Karşımızda çok ciddi adaylar ve ülkeler vardı. Bir kısmı sonradan
çekildiler ya da çekildik açıklamaları yaptılar. Bu bizim gücümüzü
gösteriyor. Bu para konusu, seçim kriterleri arasında en az önemli
olandı. Çünkü dünya şampiyonasında üçüncü defa bu uygulanıyor ve
her seferinde buna benzer bir bağış da söz konusu oldu. Katılımcı
ülkeler de bu durumun başından beri farkındalardı. İtalya’nın üç
gün kala yapmış olduğu açıklama, sadece iç politikalarını
ilgilendiren bir açıklamaydı.
Ülke federasyonu olarak hem kupaya katılmak istiyor hem de bu
kaynağı bulamıyorsa yeterli güçte olmadığının bir göstergesi. Bizim
ülke olarak zaten bir sıkıntımız yoktu. Kriterleri bilerek
geliyorduk. Bağış istendiği taktirde diğer ülkeler gibi eşit
şekilde yapabilecek durumdaydık. FIBA da hiçbir zaman bunu bir
yarış haline getirmek istemedi. Yoksa Katar da Venezuela da Nijerya
da başvuran ülkeler arasında. Bu ülkelerin hepsi petrol zengini
ülkeler. Katar ve Rusya ile para ödemesi anlamında bu ülkelerle
kimse boy ölçüşemez. Rusya’nın spor tesisleri için harcadığı milyar
dolarları düşündüğümüzde basketbol dünya kupasına katılmak
isteseler ve kriterleri de yeterli olsa, verecekleri bir milyon
dolar onlar için çok büyük para olmazdı. Maalesef iç politikaları
nedeniyle bu yönde bir açıklama yapıyorlar. Dolayısıyla para ile bu
kriterlerin belirlendiği ya da ona göre ülkelerin seçildiğine
katılmıyorum.
Kazanan ülkelere baktığımızda özellikle Çin’in, milli takımlarının
başarılı olamayacağını gördükleri için son anda katılmaktan
vazgeçtiklerini açıklamaları nedeniyle, biliyorsunuz ki Çin, 2010
FIBA Dünya Şampiyonası’na da katılmış ve farklı yenilgiler
almışlardı. Kuvvetli ülke imajı içerisinde kendi imajlarının zarar
gördüklerini düşünmüşlerdi.
Rusya Basketbol Federasyonu’nun yaz ayında bir federasyon seçimi
vardı. Orada hukuka aykırı işlemler olması nedeniyle konu mahkemeye
intikal etti.
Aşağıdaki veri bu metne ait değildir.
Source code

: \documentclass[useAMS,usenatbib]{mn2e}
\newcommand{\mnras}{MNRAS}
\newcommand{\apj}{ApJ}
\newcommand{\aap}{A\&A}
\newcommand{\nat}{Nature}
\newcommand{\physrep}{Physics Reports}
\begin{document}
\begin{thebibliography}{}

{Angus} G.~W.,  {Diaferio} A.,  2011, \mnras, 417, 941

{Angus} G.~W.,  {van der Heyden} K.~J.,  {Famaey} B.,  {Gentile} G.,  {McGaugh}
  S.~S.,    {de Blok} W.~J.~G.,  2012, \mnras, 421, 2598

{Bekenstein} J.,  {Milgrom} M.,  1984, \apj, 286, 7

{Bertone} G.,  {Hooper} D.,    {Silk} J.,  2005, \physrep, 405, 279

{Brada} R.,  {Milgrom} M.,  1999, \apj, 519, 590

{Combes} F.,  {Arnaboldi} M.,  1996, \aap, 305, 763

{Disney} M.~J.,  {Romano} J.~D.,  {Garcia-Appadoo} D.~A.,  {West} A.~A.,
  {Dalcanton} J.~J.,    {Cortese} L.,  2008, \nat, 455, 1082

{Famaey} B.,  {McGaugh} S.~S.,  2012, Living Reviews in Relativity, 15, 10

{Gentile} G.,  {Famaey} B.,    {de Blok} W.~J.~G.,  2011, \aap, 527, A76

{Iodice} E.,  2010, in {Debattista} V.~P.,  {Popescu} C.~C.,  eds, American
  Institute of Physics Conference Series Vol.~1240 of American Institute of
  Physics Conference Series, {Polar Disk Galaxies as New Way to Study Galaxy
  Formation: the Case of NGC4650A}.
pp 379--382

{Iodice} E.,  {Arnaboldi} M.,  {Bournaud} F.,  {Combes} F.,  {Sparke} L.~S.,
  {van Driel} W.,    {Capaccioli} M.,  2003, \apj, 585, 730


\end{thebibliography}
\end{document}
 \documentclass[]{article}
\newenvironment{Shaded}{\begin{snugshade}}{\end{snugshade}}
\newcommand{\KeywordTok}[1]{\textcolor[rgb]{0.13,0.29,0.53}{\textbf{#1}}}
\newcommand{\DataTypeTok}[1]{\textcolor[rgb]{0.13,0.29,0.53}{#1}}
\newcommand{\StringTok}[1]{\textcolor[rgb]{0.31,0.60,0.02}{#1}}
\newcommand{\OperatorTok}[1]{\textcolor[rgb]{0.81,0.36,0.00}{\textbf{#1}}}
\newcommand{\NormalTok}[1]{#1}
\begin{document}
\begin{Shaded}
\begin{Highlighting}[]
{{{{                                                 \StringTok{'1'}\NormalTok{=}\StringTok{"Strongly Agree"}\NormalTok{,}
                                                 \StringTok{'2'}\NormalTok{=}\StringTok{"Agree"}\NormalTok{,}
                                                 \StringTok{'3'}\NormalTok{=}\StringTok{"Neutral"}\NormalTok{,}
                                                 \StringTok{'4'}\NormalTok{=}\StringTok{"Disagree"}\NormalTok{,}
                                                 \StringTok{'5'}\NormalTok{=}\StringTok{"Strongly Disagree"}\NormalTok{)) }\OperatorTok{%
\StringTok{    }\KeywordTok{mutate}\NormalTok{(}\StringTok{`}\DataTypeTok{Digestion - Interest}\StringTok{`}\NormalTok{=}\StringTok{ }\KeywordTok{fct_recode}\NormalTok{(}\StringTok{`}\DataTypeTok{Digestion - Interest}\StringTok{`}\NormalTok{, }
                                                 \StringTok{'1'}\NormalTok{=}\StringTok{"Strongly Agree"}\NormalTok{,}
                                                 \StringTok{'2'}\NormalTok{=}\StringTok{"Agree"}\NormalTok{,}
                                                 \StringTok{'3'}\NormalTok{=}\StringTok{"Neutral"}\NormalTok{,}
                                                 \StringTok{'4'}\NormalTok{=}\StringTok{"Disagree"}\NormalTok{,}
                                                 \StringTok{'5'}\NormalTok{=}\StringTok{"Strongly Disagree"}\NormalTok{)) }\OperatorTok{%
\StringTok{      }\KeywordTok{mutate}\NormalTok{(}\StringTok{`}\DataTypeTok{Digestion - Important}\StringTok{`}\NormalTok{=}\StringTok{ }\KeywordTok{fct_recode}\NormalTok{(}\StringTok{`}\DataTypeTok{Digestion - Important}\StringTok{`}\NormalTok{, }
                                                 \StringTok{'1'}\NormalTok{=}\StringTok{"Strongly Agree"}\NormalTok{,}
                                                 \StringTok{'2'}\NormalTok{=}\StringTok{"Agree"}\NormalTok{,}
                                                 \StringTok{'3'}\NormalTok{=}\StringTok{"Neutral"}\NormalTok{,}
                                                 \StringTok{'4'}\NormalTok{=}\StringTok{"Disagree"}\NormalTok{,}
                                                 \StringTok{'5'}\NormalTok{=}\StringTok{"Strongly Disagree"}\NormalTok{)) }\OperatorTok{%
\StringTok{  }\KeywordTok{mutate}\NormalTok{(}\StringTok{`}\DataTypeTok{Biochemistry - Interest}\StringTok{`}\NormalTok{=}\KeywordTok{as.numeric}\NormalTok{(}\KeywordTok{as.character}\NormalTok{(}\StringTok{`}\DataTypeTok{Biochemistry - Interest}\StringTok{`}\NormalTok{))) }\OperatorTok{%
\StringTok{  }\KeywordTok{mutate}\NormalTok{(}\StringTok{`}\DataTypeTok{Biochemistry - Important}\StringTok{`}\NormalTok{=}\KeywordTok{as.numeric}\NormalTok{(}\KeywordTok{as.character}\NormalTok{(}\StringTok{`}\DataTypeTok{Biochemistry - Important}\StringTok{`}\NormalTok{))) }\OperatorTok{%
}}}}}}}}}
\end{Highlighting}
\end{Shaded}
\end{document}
Kendi iç olayları nedeniyle Rusya’nın bu konuda
belirsizliği vardı. Ama hukuksal sürecin devam etmesi nedeniyle
çekilme kararı aldılar. Gerçekten Rusya basketbolun üst düzeyde
olduğunu ve federasyonu da çok yakından tanıyorum. Ama bu hukuki
süreci istedikleri gibi aşamadıklarından bu konuda bir sürpriz
yaşandı.
FIBA bir açık arttırma istemedi, esasında başta bir rakam
belirlemedi, tüm katılımcı ülkelere söylediler ve bizim
belirlediğimiz kriter, örneğin katar 5 milyon, Venezuela bir gemi
petrol yollayacak, böyle şeylere kapalıyız dediler. Önemli olan,
tüm bu kriterlere göre yapacağımız seçim. Biz basketbol ve ülke
olarak gerçekten güçlü durumdayız. Sponsorlarımız da bakanlığımız
da genel müdürlüğümüzün sağladığı kaynaklarla çok büyük yatırım
yapıyoruz. Bu katılma karşılığında bağış da Avrupa basketbol
şampiyonasına gitmek yerine de 2015 Avrupa şampiyonasına katılmayı
da garantiledik. Japonya’da dünya 6.’sı olan milli takımımız, çok
büyük basketbol coşkusu yaratmış ve yeni yıldız oyuncularımız
çıkmıştı. Orada ne kadar iyi takım olduğumuzu göstermiştik.
İnşallah 2014 yılında da aynısını yaşatabiliriz."
A Milli Basketbol Takımı'nın yeni teknik heyetiyle ilgili olarak da
açıklamalarda bulunan Başkan Demirel, sözlerini şu şekilde
noktaladı:
"Elemelere gidecek kadromuz farklı, buradaki kadromuz farklı
olabilirdi. Dünya şampiyonasına katılma hakkını elde etmemizle
beraber şimdi önümüzde 2014 yılıyla yeni bir süreç başlıyor. Burada
uzun soluklu bir planlama için çalışmalarımız var. Kadınlarda
olimpiyat oyunlarına katıldık ama erkeklerde son 50 yıl içerisinde
olimpiyatlara katılamadık. Önümüzde bir hedef var. Bunları
başarabilecek, hedefleyen uzun vadeli çalışabileceğimiz bir teknik
kadro kurmamız gerekiyor.
Dünya şampiyonasının son 4 takımının belirlenmesi sonrasında
bırakmıştık. Salı gününden itibaren en kısa sürede netleştirmek
istiyoruz. Geçen yıl bazı isimlerle konuşmalarımız olmuştu. Bu yıl
içinde de konuşmalarımız olacak. Şubat ayı içerisinde süreyi çok
uzatmadan bitirmemiz gerekiyor. Avrupa şampiyonasını direkt elde
ediyoruz. Ekonomik açıdan baktığınızda, mesela bir Avrupa
şampiyonası elemelerine 5 ülke oynayacağımızda tüm bu ülkelere
gitmek ve misafir etmek Türkiye Basketbol Federasyonu bütçesinden
karşılanıyordu ve ciddi bir gider harcanıyordu.
Dünya şampiyonasına katıldığımızda ise direkt ev sahibi ülkelerin
masrafları karşıladığı bir ortam oluyor. Yapacağımız harcamaların
önemli bir kısmını da tasarruf etmiş oluyoruz. Bu giderlerin bir
kısmı da otomatik olarak karşılanmış oluyor."